FinOps

L’approche FinOps c’est quoi ?

L’approche FinOps, contraction des termes finance et opération, vise à monitorer et optimiser les coûts en matière de cloud computing. Le principal défi sous-jacent ? Trouver le bon compromis entre le budget et les dépenses attribuées aux services cloud d’une part, et la performance et l’innovation IT recherchées en termes business d’autre part. L’objectif n’est pas seulement de faire des économies, mais de tendre vers le juste prix. Dans le sillage des méthodes agiles, le FinOps implique aussi une collaboration étroite entre les équipes de gestion des opérations informatiques et les équipes métiers. Plus qu’une approche, le FinOps est donc aussi une culture d’entreprise.
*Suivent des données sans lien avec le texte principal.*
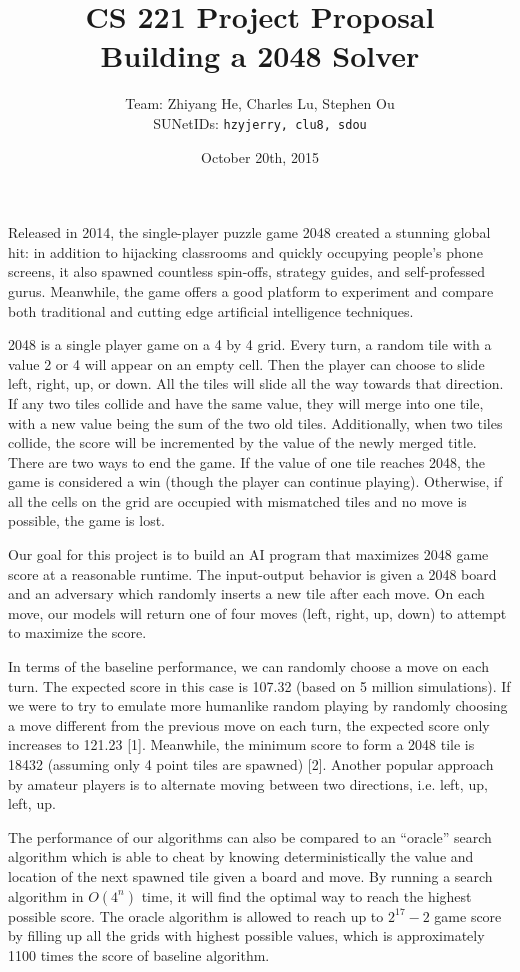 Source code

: \documentclass[11pt]{article}
\title{CS 221 Project Proposal \\ Building a 2048 Solver}
\author{Team: Zhiyang He, Charles Lu, Stephen Ou \\ SUNetIDs: \texttt{hzyjerry, clu8, sdou}}
\date{October 20th, 2015}
\begin{document}
\maketitle

Released in 2014, the single-player puzzle game 2048 created a stunning global hit: in addition to hijacking classrooms and quickly occupying people’s phone screens, it also spawned countless spin-offs, strategy guides, and self-professed gurus. Meanwhile, the game offers a good platform to experiment and compare both traditional and cutting edge artificial intelligence techniques.

2048 is a single player game on a 4 by 4 grid. Every turn, a random tile with a value 2 or 4 will appear on an empty cell. Then the player can choose to slide left, right, up, or down. All the tiles will slide all the way towards that direction. If any two tiles collide and have the same value, they will merge into one tile, with a new value being the sum of the two old tiles. Additionally, when two tiles collide, the score will be incremented by the value of the newly merged title. There are two ways to end the game. If the value of one tile reaches 2048, the game is considered a win (though the player can continue playing). Otherwise, if all the cells on the grid are occupied with mismatched tiles and no move is possible, the game is lost.

Our goal for this project is to build an AI program that maximizes 2048 game score at a reasonable runtime. The input-output behavior is given a 2048 board and an adversary which randomly inserts a new tile after each move. On each move, our models will return one of four moves (left, right, up, down) to attempt to maximize the score.

In terms of the baseline performance, we can randomly choose a move on each turn. The expected score in this case is 107.32 (based on 5 million simulations). If we were to try to emulate more humanlike random playing by randomly choosing a move different from the previous move on each turn, the expected score only increases to 121.23 [1]. Meanwhile, the minimum score to form a 2048 tile is 18432 (assuming only 4 point tiles are spawned) [2]. Another popular approach by amateur players is to alternate moving between two directions, i.e. left, up, left, up. 

The performance of our algorithms can also be compared to an “oracle” search algorithm which is able to cheat by knowing deterministically the value and location of the next spawned tile given a board and move. By running a search algorithm in $O(4^n)$ time, it will find the optimal way to reach the highest possible score. The oracle algorithm is allowed to reach up to $2^{17} - 2$ game score by filling up all the grids with highest possible values, which is approximately 1100 times the score of baseline algorithm.
\end{document}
L’approche FinOps a donné naissance à un référentiel de bonnes pratiques open source baptisé FinOps World. Pour mettre en place une politique FinOps, ce référentiel recommande de bâtir une structure de gourvernance via la création d’un centre d’excellence cloud. Orchestré par un lead FinOps, il sera typiquement composé d’un gestionnaire de programme, d’un lead architecte, d’un lead DevOps et d’un lead SecOps. Objectif : insuffler la culture FinOps au sein de l’ensemble des équipes de développement et d’opération informatique.

En lien avec la direction financière, le centre d’excellence cloud aura pour mission de définir des objectifs d’optimisation de coûts en fonction du budget informatique prévisionnel. Des objectifs qui seront ensuite attribués aux équipes de développement et d’opération. Pour suivre l’atteinte de ces objectifs, il dressera un reporting financier avec des indicateurs clés de performance. Un tableau de bord qui permettra à la finance de contrôler la bonne mise en œuvre du FinOps. Evidemment, ce cadre de pilotage passe par la définition d’une politique d’achat, avec des recommandations en matière d’offres cloud à utiliser, et par une politique de refacturation interne ad hoc.
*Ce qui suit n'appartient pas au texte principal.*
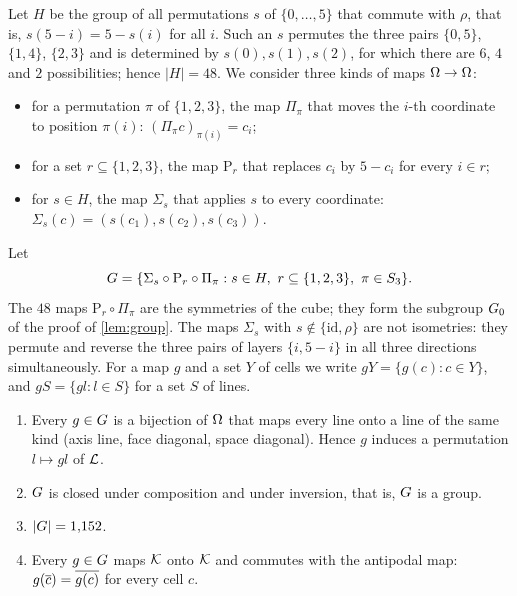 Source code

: Let $H$ be the group of all permutations $s$ of $\{0,\dots,5\}$ that commute with $\rho$, that is,
$s(5-i)=5-s(i)$ for all $i$. Such an $s$ permutes the three pairs $\{0,5\}$, $\{1,4\}$, $\{2,3\}$ and is
determined by $s(0),s(1),s(2)$, for which there are $6$, $4$ and $2$ possibilities; hence $|H|=48$. We
consider three kinds of maps $\Omega\to\Omega$:
\begin{itemize}
\item for a permutation $\pi$ of $\{1,2,3\}$, the map $\Pi_\pi$ that moves the $i$-th coordinate to
      position $\pi(i)$: $(\Pi_\pi c)_{\pi(i)}=c_i$;
\item for a set $r\subseteq\{1,2,3\}$, the map $\mathrm{P}_r$ that replaces $c_i$ by $5-c_i$ for every
      $i\in r$;
\item for $s\in H$, the map $\Sigma_s$ that applies $s$ to every coordinate:
      $\Sigma_s(c)=(s(c_1),s(c_2),s(c_3))$.
\end{itemize}
Let
\[
  G=\{\Sigma_s\circ\mathrm{P}_r\circ\Pi_\pi : s\in H,\ r\subseteq\{1,2,3\},\ \pi\in S_3\}.
\]
The $48$ maps $\mathrm{P}_r\circ\Pi_\pi$ are the symmetries of the cube; they form the subgroup $G_0$ of
the proof of \cref{lem:group}. The maps $\Sigma_s$ with
$s\notin\{\mathrm{id},\rho\}$ are not isometries: they permute and reverse the three pairs of layers
$\{i,5-i\}$ in all three directions simultaneously. For a map $g$ and a set $Y$ of cells we write
$gY=\{g(c):c\in Y\}$, and $gS=\{gl : l\in S\}$ for a set $S$ of lines.

\begin{lemma}\label{lem:group}
\begin{enumerate}[label=\textup{(\alph*)}]
\item Every $g\in G$ is a bijection of $\Omega$ that maps every line onto a line of the same kind (axis line,
      face diagonal, space diagonal). Hence $g$ induces a permutation $l\mapsto gl$ of $\mathcal{L}$.
\item $G$ is closed under composition and under inversion, that is, $G$ is a group.
\item $|G|=1{,}152$.
\item Every $g\in G$ maps $\mathcal{K}$ onto $\mathcal{K}$ and commutes with the antipodal map:
      $g(\overline{c})=\overline{g(c)}$ for every cell $c$.
\end{enumerate}
\end{lemma}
AWS fournit quatre outils conçus pour piloter les dépenses engagées sur sa plateforme. En amont, AWS Cost Explorer s’articule autour d’un tableau de bord pour visualiser les coûts des différents services cloud utilisés au fil du temps. Permettant d’appliquer différents filtres (comptes, périodes, offres…), il intègre des modèles d’analyse prédictive en fonction de l’historique de consommation. Deuxième outil, AWS Trusted Advisor analyse en temps réel les performances des instances exécutées selon les besoins en performances et capacités du client. Il désactive les machines virtuelles (VM) inactives et redimensionne celles qui s’avèrent surprovisionnées ou inadaptées à la charge de travail. EC2 Right Sizing fournit des recommandations à la fois sur les paramétrages techniques des services AWS et sur l’optimisation des coûts, en éliminant notamment les ressources IT inutilisées. Enfin, AWS Budgets permet de se fixer un budget et d’être prévenu en cas de dépassement.
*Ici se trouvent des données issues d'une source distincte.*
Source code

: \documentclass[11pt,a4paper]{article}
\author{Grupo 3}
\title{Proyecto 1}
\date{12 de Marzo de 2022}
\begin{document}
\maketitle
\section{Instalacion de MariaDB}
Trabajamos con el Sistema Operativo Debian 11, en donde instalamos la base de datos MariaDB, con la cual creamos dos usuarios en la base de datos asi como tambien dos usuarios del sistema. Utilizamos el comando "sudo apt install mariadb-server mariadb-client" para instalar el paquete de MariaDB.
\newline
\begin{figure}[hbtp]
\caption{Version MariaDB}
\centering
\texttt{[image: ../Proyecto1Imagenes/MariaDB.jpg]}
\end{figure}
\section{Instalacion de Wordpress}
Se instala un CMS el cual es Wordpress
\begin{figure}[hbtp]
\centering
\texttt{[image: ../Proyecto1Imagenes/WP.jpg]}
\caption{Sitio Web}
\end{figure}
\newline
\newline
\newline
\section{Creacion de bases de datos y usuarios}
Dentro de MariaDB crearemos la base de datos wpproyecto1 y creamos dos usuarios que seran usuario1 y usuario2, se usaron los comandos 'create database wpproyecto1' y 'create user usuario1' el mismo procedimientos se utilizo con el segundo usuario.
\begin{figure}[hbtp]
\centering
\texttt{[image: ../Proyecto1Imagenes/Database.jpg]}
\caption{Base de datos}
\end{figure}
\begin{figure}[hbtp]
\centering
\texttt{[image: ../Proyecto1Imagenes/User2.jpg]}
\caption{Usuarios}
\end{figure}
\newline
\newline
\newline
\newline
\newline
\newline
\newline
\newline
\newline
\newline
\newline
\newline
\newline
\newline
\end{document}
Comme AWS, le cloud de Microsoft intègre une série de services de gestion de coûts. D’abord, Azure est équipé d’une calculatrice pour estimer le montant à engager en fonction des architectures et briques retenues. C’est l’équivalent de l’AWS Pricing Calculator. A l’instar d’AWS Cost Explorer, Azure Cost Management consolide de son côté les ressources consommées et les dépenses associées au sein d’un tableau de bord unifié. Parmi ses points différenciant, l’outil ne se contente pas de monitorer les coûts d’Azure, il permet également de piloter ceux d’AWS en se connectant aux API de ce dernier. Autre avantage, l’application de data visualisation Power BI de Microsoft se connecte à Azure Cost Management, ouvrant la possibilité à la création de tableaux de bord personnalisés.

Au lieu de proposer plusieurs outils de FinOps comme le font AWS et Azure, GCP (Google Cloud Platform) a fait le choix de proposer dans ce domaine un service unique. Baptisé Cost Management, il inclut à la fois une console de suivi des dépenses, la possibilité de créer des tableaux de bord personnalisés. Mais aussi une gestion des ressources cloud par projets, ainsi qu’un pilotage des habilitations financières en fonction des budgets alloués, avec à la clé des alertes en cas de dépassement. Enfin, la solution gère les exports vers BigQuery en vue de réexploiter les données financières dans l’application de data visualisation Data Studio de Google.